What is a cord prolapse?

Cord Prolapse also called an Umbilical Cord Prolapse - or UCP - is a very rare obstetrical emergency which can result in a birth injury or worse - death.

What does it mean? This happens when your baby's umbilical cord descends alongside - or before - his head (or his bottom or feet if breech). Cord prolapse can be life threatening to your baby since blood flow - and therefore oxygen - through his umbilical cord is usually compromised due to cord compression.

Yet keep in mind that cord prolapse is very rare and occurs in 0.14 to 0.62 percent of all births.
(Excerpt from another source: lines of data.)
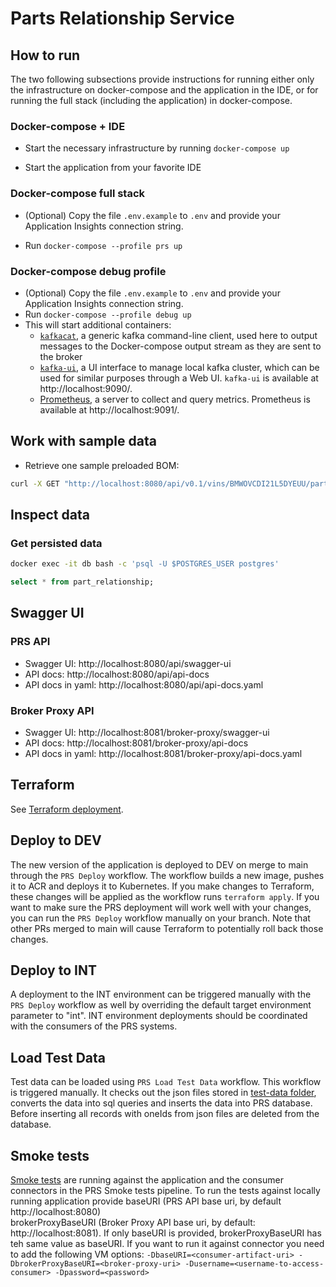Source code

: # Parts Relationship Service

## How to run

The two following subsections provide instructions for running either only the infrastructure on docker-compose and the application in the IDE, or for running the full stack (including the application) in docker-compose.

### Docker-compose + IDE

* Start the necessary infrastructure by running `docker-compose up`

* Start the application from your favorite IDE

### Docker-compose full stack

* (Optional) Copy the file `.env.example` to `.env` and provide your Application Insights connection string.

* Run `docker-compose --profile prs up`

### Docker-compose debug profile

* (Optional) Copy the file `.env.example` to `.env` and provide your Application Insights connection string.
* Run `docker-compose --profile debug up`
* This will start additional containers:
  * [`kafkacat`](https://docs.confluent.io/platform/current/app-development/kafkacat-usage.html), a generic kafka command-line client, used here to output messages to the Docker-compose output stream as they are sent to the broker
  * [`kafka-ui`](https://github.com/provectus/kafka-ui), a UI interface to manage local kafka cluster, which can be used for similar purposes through a Web UI. `kafka-ui` is available at http://localhost:9090/.
  * [Prometheus](https://prometheus.io/docs/introduction/overview/), a server to collect and query metrics. Prometheus is available at http://localhost:9091/.

## Work with sample data

* Retrieve one sample preloaded BOM:

```bash
curl -X GET "http://localhost:8080/api/v0.1/vins/BMWOVCDI21L5DYEUU/partsTree?view=AS_BUILT"
```

## Inspect data

### Get persisted data

```bash
docker exec -it db bash -c 'psql -U $POSTGRES_USER postgres'
```

```sql
select * from part_relationship;
```

## Swagger UI

### PRS API

- Swagger UI: http://localhost:8080/api/swagger-ui
- API docs: http://localhost:8080/api/api-docs
- API docs in yaml:  http://localhost:8080/api/api-docs.yaml

### Broker Proxy API

- Swagger UI: http://localhost:8081/broker-proxy/swagger-ui
- API docs: http://localhost:8081/broker-proxy/api-docs
- API docs in yaml:  http://localhost:8081/broker-proxy/api-docs.yaml

## Terraform

See [Terraform deployment](terraform).

## Deploy to DEV

The new version of the application is deployed to DEV on merge to main through the `PRS Deploy` workflow.
The workflow builds a new image, pushes it to ACR and deploys it to Kubernetes. If you make changes to Terraform, these changes will be applied as the workflow runs `terraform apply`.
If you want to make sure the PRS deployment will work well with your changes, you can run the `PRS Deploy` workflow manually on your branch. Note that other PRs merged to main will cause Terraform to potentially roll back those changes.

## Deploy to INT

A deployment to the INT environment can be triggered manually with the `PRS Deploy` workflow as well by overriding the default target environment parameter to "int". INT environment deployments should be coordinated with the consumers of the PRS systems.

## Load Test Data

Test data can be loaded using `PRS Load Test Data` workflow. This workflow is triggered manually. It checks out the json files stored in
[test-data folder](./coreservices/partsrelationshipservice/cd/test-data), converts the data into sql queries and inserts the data into PRS database.
Before inserting all records with oneIds from json files are deleted from the database.

## Smoke tests

[Smoke tests](integration-tests/src/test/java/net/catenax/prs/smoketest) are running against the application and the consumer connectors in the PRS Smoke tests pipeline.
To run the tests against locally running application provide baseURI (PRS API base uri, by default http://localhost:8080)  
brokerProxyBaseURI (Broker Proxy API base uri, by default: http://localhost:8081). If only baseURI is provided, brokerProxyBaseURI has teh same value as baseURI.
If you want to run it against connector you need to add the following VM options:
`-DbaseURI=<consumer-artifact-uri> -DbrokerProxyBaseURI=<broker-proxy-uri> -Dusername=<username-to-access-consumer> -Dpassword=<password>`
In a study performed at the John Radcliffe Hospital between January 1984 and December 1992, the incidence of cord prolapse was 1 in 426 births or .23%.




Cord Prolapse
Picture curtesy of Megan Brust





Types of Cord Prolapse

There are three types of cord prolapse:

  • Overt cord prolapse
  • Occult cord prolapse
  • Funic presentation



  • Overt Cord Prolapse

    This occurs when your baby's presenting part - usually her head but could be her feet or bottom - does not fit your pelvis snugly after your membranes have ruptured.

    In this case, the risk is that her umbilical cord will slip past your baby and present at your cervix or descend into your vagina and as a result cut of your baby's oxygen supply.

    This is the most common form of a cord prolapse.

    Notes: This is most likely with small babies and the artificial rupturing of the membranes (AROM) and therefore even less likely during a homebirth than a hospital birth.

    Midwives focus on nutrition, therefore prematurity and small babies are less likely with midwives than OBs. Moreover, midwives hardly ever rupture your membranes.

    An overt cord prolapse is an obstetric emergency. Depending on its duration and degree of compression, fetal hypoxia (asphyxia), brain damage and even death can occur.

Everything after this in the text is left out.